Heidi Gereighty, LDN,RD is the dietician for both Catholic Charities Archdiocese of New Orleans PACE (Program of All-Inclusive Care for the Elderly) and Padua House which provides comprehensive 24 hour care for those with disabilities.
“As we age, we may be eating less and losing weight because we simply forget to eat,” explains Gereighty. “There could also be dental issues that cause pain when eating. If so, we try to address this issue by suggesting dental appointments or adding softer foods to the diet.” An individual’s nutritional health can also be impacted by a decline in their cognitive health, particularly if they are suffering from dementia or Alzheimer’s disease.
High quality protein, not just a starch meal is essential for all of our participants.

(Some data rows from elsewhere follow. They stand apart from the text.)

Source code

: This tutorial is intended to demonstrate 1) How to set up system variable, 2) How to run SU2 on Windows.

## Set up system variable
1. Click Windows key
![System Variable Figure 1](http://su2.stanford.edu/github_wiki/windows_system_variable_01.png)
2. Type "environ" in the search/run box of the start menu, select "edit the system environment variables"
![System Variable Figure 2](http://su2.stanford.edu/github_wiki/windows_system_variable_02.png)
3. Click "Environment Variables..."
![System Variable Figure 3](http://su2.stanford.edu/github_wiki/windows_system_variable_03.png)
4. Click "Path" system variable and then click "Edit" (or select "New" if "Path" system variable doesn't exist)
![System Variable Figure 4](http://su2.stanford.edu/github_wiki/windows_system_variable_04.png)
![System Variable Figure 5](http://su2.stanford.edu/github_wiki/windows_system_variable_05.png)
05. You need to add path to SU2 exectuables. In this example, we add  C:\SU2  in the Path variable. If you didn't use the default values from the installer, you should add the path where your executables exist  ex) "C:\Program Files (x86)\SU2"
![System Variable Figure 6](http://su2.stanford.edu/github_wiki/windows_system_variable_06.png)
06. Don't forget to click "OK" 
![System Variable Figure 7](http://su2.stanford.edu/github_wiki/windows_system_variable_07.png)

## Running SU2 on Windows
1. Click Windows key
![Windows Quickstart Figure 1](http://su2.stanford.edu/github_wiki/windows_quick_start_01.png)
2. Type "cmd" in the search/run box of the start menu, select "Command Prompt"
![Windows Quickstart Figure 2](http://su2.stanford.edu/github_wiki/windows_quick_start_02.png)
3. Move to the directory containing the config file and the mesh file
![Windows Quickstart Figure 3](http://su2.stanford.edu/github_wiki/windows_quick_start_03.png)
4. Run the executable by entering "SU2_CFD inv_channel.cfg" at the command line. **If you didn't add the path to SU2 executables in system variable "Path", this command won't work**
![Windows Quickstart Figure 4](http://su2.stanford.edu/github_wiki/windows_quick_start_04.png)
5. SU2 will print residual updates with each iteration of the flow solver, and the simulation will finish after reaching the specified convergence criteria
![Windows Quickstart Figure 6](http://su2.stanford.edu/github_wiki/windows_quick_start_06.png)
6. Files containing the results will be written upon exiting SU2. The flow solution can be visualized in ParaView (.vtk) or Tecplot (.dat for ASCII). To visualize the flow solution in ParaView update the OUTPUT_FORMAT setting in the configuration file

Also including high fiber in the diet is vitally important. It is important to read labels when grocery shopping and make sure to note the dietary fiber content along with the sodium content. Many canned and processed foods include a considerable amount of unexpected salt. Being aware of this and making adjustments such as cooking a bag of beans rather than using a can of beans can make a big difference in salt content.

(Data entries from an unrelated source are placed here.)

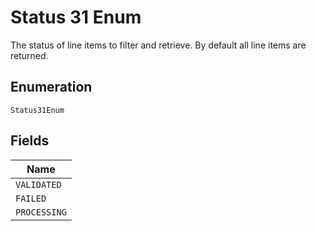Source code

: 
# Status 31 Enum

The status of line items to filter and retrieve. By default all line items are returned.

## Enumeration

`Status31Enum`

## Fields

| Name |
|  --- |
| `VALIDATED` |
| `FAILED` |
| `PROCESSING` |


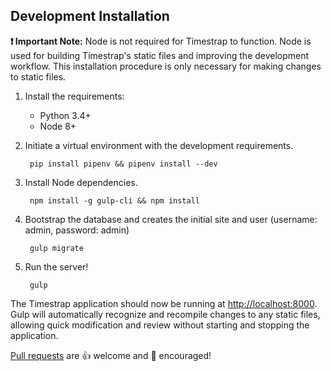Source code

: ## Development Installation

**:exclamation: Important Note:** Node is not required for Timestrap to function. Node is 
used for building Timestrap's static files and improving the development 
workflow. This installation procedure is only necessary for making changes to 
static files.

1. Install the requirements:
    - Python 3.4+
    - Node 8+

1. Initiate a virtual environment with the development requirements.

        pip install pipenv && pipenv install --dev

1. Install Node dependencies.

        npm install -g gulp-cli && npm install

1. Bootstrap the database and creates the initial site and user
(username: admin, password: admin)

        gulp migrate

1. Run the server!

        gulp

The Timestrap application should now be running at [http://localhost:8000](http://localhost:8000).
Gulp will automatically recognize and recompile changes to any static
files, allowing quick modification and review without starting and stopping
the application.

[Pull requests](https://github.com/overshard/timestrap/pulls) are :+1: welcome 
and :clap: encouraged!
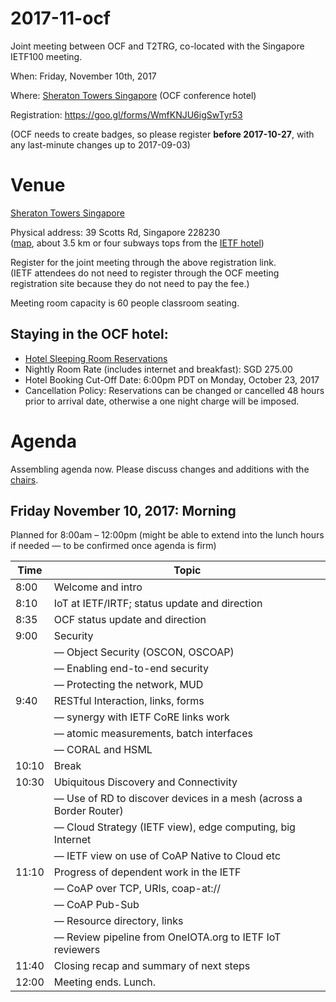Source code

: # 2017-11-ocf
Joint meeting between OCF and T2TRG, co-located with the Singapore IETF100 meeting.

When: Friday, November 10th, 2017

Where: [Sheraton Towers Singapore](http://www.sheratonsingapore.com/) (OCF conference hotel)

Registration: <https://goo.gl/forms/WmfKNJU6igSwTyr53>

(OCF needs to create badges, so please register **before 2017-10-27**,
with any last-minute changes up to 2017-09-03)

# Venue

[Sheraton Towers Singapore](http://www.sheratonsingapore.com/)

Physical address: 39 Scotts Rd, Singapore 228230  
([map](https://goo.gl/maps/yE5Ae6XjNXD2), about 3.5 km or four subways
tops from the [IETF hotel](https://goo.gl/maps/KkfGBnJJ5tL2))

Register for the joint meeting through the above registration link.  
(IETF attendees do not need to register through the OCF meeting
registration site because they do not need to pay the fee.)

Meeting room capacity is 60 people classroom seating.

## Staying in the OCF hotel:

* [Hotel Sleeping Room Reservations](https://www.starwoodmeeting.com/events/start.action?id=1705302600&key=16BB8AA0)
* Nightly Room Rate (includes internet and breakfast): SGD 275.00
* Hotel Booking Cut-Off Date: 6:00pm PDT on Monday, October 23, 2017
* Cancellation Policy: Reservations can be changed or cancelled 48 hours prior to arrival date, otherwise a one night charge will be imposed.

# Agenda

Assembling agenda now.  Please discuss changes and additions with the [chairs](mailto:t2trg-chairs@irtf.org).

## Friday November 10, 2017: Morning

Planned for 8:00am – 12:00pm (might be able to extend into the lunch
hours if needed — to be confirmed once agenda is firm)

|  Time | Topic                                                              |
|-------|--------------------------------------------------------------------|
|  8:00 | Welcome and intro                                                  |
|  8:10 | IoT at IETF/IRTF; status update and direction                      |
|  8:35 | OCF status update and direction                                    |
|  9:00 | Security                                                           |
|       | — Object Security (OSCON, OSCOAP)                                  |
|       | — Enabling end-to-end security                                     |
|       | — Protecting the network, MUD                                      |
|  9:40 | RESTful Interaction, links, forms                                  |
|       | — synergy with IETF CoRE links work                                |
|       | — atomic measurements, batch interfaces                            |
|       | — CORAL and HSML                                                   |
| 10:10 | Break                                                              |
| 10:30 | Ubiquitous Discovery and Connectivity                              |
|       | — Use of RD to discover devices in a mesh (across a Border Router) |
|       | — Cloud Strategy (IETF view), edge computing, big Internet         |
|       | — IETF view on use of CoAP Native to Cloud etc                     |
| 11:10 | Progress of dependent work in the IETF                             |
|       | — CoAP over TCP, URIs, coap-at://                                  |
|       | — CoAP Pub-Sub                                                     |
|       | — Resource directory, links                                        |
|       | — Review pipeline from OneIOTA.org to IETF IoT reviewers           |
| 11:40 | Closing recap and summary of next steps                            |
| 12:00 | Meeting ends. Lunch.                                               |
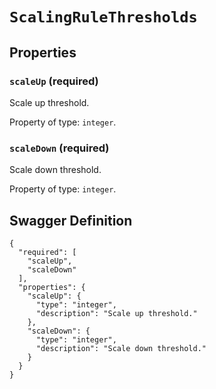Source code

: # `ScalingRuleThresholds` #







## Properties ##

### `scaleUp` (required) ###

Scale up threshold.


Property of type: `integer`.




### `scaleDown` (required) ###

Scale down threshold.


Property of type: `integer`.







## Swagger Definition ##

    {
      "required": [
        "scaleUp", 
        "scaleDown"
      ], 
      "properties": {
        "scaleUp": {
          "type": "integer", 
          "description": "Scale up threshold."
        }, 
        "scaleDown": {
          "type": "integer", 
          "description": "Scale down threshold."
        }
      }
    }
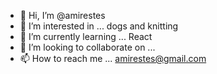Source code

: - 👋 Hi, I’m @amirestes
- 👀 I’m interested in ... dogs and knitting
- 🌱 I’m currently learning ... React
- 💞️ I’m looking to collaborate on ...
- 📫 How to reach me ... amirestes@gmail.com

<!---
amirestes/amirestes is a ✨ special ✨ repository because its `README.md` (this file) appears on your GitHub profile.
You can click the Preview link to take a look at your changes.
--->
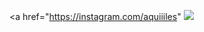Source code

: <a href="https://instagram.com/aquiiiles" <img src="https://myoctocat.com/assets/images/base-octocat.svg"> </a>

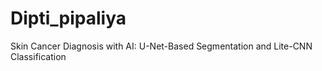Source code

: # Dipti_pipaliya
Skin Cancer Diagnosis with AI: U-Net-Based Segmentation and Lite-CNN Classification
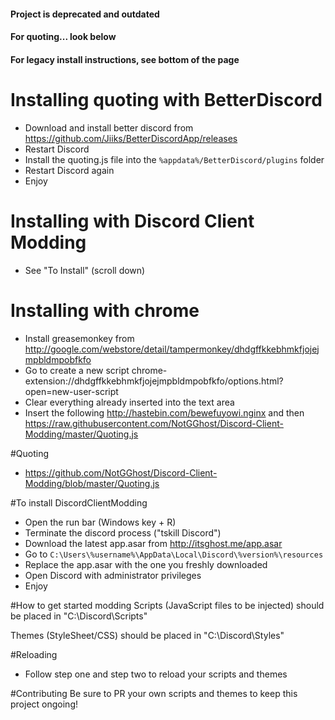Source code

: #### Project is deprecated and outdated
#### For quoting... look below
#### For legacy install instructions, see bottom of the page

# Installing quoting with BetterDiscord

- Download and install better discord from https://github.com/Jiiks/BetterDiscordApp/releases
- Restart Discord
- Install the quoting.js file into the `%appdata%/BetterDiscord/plugins` folder
- Restart Discord again
- Enjoy 

# Installing with Discord Client Modding
- See "To Install" (scroll down)

# Installing with chrome
- Install greasemonkey from http://google.com/webstore/detail/tampermonkey/dhdgffkkebhmkfjojejmpbldmpobfkfo
- Go to create a new script  chrome-extension://dhdgffkkebhmkfjojejmpbldmpobfkfo/options.html?open=new-user-script
- Clear everything already inserted into the text area
- Insert the following http://hastebin.com/bewefuyowi.nginx and then https://raw.githubusercontent.com/NotGGhost/Discord-Client-Modding/master/Quoting.js

#Quoting
- https://github.com/NotGGhost/Discord-Client-Modding/blob/master/Quoting.js

#To install DiscordClientModding
- Open the run bar (Windows key + R)
- Terminate the discord process ("tskill Discord")
- Download the latest app.asar from http://itsghost.me/app.asar
- Go to `C:\Users\%username%\AppData\Local\Discord\%version%\resources`
- Replace the app.asar with the one you freshly downloaded 
- Open Discord with administrator privileges
- Enjoy

#How to get started modding 
Scripts (JavaScript files to be injected) should be placed in "C:\Discord\Scripts"

Themes (StyleSheet/CSS) should be placed in "C:\Discord\Styles"

#Reloading 
- Follow step one and step two to reload your scripts and themes

#Contributing
Be sure to PR your own scripts and themes to keep this project ongoing!
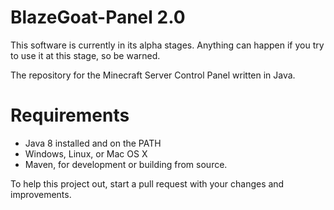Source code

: # BlazeGoat-Panel 2.0

This software is currently in its alpha stages. Anything can happen if you try to use it at this stage, so be warned.

The repository for the Minecraft Server Control Panel written in Java.

# Requirements
* Java 8 installed and on the PATH
* Windows, Linux, or Mac OS X
* Maven, for development or building from source.

To help this project out, start a pull request with your changes and improvements.
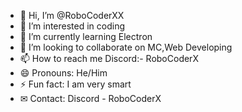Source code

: - 👋 Hi, I’m @RoboCoderXX
- 👀 I’m interested in coding
- 🌱 I’m currently learning Electron
- 💞️ I’m looking to collaborate on MC,Web Developing
- 📫 How to reach me Discord:- RoboCoderX
- 😄 Pronouns: He/Him
- ⚡ Fun fact: I am very smart
- ✉ Contact: Discord - RoboCoderX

For reference here is a list dietary choices that Heidi recommends to help maintain good nutritional health as you age.
Adequate fiber-whole grains, oatmeal, brown rice
Zinc and vitamins B and D levels-eat green leafy vegetables such as spinach and kale, along with carrots, broccoli and peas.
Brightly colored fruits-blueberries, strawberries, raspberries, apples
Added supplements- people over 50 often need vitamin D supplements; check with your doctor
Reduced red meat consumption-less beef and more chicken, fish or seafood
Variety of proteins-eggs, lean meats, nuts, beans or soy products
Hydration-to maintain digestive and overall health, drink plenty of water; 2% milk, juice, tea or decaffeinated coffee can help with hydration but avoid soft drinks.

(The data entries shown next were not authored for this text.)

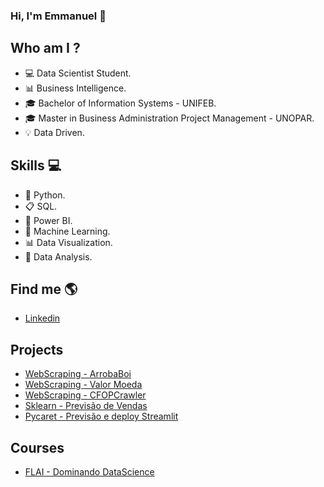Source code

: ### Hi, I'm Emmanuel 👋


## Who am I ?
- 💻 Data Scientist Student.
- 📊 Business Intelligence.
- 🎓 Bachelor of Information Systems - UNIFEB.
- 🎓 Master in Business Administration Project Management - UNOPAR.
- 💡 Data Driven.


## Skills 💻
- 🐍 Python.
- 📋 SQL.
- 🧮 Power BI.
- 🔮 Machine Learning.
- 📊 Data Visualization.
- 🎲 Data Analysis.


## Find me  🌎
- [Linkedin](https://www.linkedin.com/in/emmanuel-orestes-torres-038a5869/)


## Projects 


- [WebScraping - ArrobaBoi](https://github.com/eotorres/Agro_arrobaboi)
- [WebScraping - Valor Moeda](https://github.com/eotorres/Scraping_Moedas)
- [WebScraping - CFOPCrawler](https://github.com/eotorres/CFOPCrawler) 
- [Sklearn - Previsão de Vendas](https://github.com/eotorres/Previsao_vendas_sklearn/tree/main)
- [Pycaret - Previsão e deploy Streamlit](https://github.com/eotorres/Previsao_e_Deploy)

## Courses
- [FLAI - Dominando DataScience](https://github.com/eotorres/Dominando_datascience)



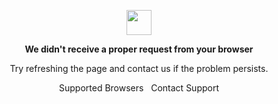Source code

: <p align="center">
	<img width="40" src="https://github.githubassets.com/images/mona-loading-default.gif">
<p align="center"><strong>We didn't receive a proper request from your browser</strong></p>
<p align="center">Try refreshing the page and contact us if the problem persists.</p>
<p align="center">
	<a style="text-decoration:none" href="https://docs.github.com/en/get-started/using-github/supported-browsers">Supported Browsers</a>&nbsp;&nbsp;
	<a style="text-decoration:none" href="https://github.com/contact">Contact Support</a>
</p>
</p>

Heidi along with the PACE and Padua Services team carefully watch for signs of grief, depression and anxiety that affect nutrition habits. The loss of a spouse or being isolated friends and family can affect diets. “Eating is a very social habit, particularly here in New Orleans. That’s why we like to see our PACE and Padua clients in the center dining and socializing with others,” she adds.
She encourages family members and friends to monitor their loved one’s dietary habits but without being obtrusive and judgmental. They can pack individual meal servings for their peers, offer to take them grocery shopping and include them in plans for dining out.